-- Opening Marker --

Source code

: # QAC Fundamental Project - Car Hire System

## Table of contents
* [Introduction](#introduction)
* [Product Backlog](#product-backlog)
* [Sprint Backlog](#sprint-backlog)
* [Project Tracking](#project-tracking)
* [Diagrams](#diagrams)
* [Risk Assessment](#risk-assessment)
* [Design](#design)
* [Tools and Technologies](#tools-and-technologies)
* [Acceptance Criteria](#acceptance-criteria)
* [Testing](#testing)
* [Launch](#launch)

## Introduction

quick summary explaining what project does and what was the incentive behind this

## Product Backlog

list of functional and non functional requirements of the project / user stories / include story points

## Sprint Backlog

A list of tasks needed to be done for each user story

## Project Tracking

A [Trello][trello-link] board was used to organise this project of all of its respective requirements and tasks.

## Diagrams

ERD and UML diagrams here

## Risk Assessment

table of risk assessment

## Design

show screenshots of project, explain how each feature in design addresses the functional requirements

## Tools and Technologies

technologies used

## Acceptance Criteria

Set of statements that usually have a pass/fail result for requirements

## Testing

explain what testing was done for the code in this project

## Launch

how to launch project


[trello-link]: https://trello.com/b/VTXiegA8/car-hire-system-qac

-- Closing Marker --

Your task
Where the word "code" appears in a line of the data above, tally that line; then give the total and nothing more.

Written solution
2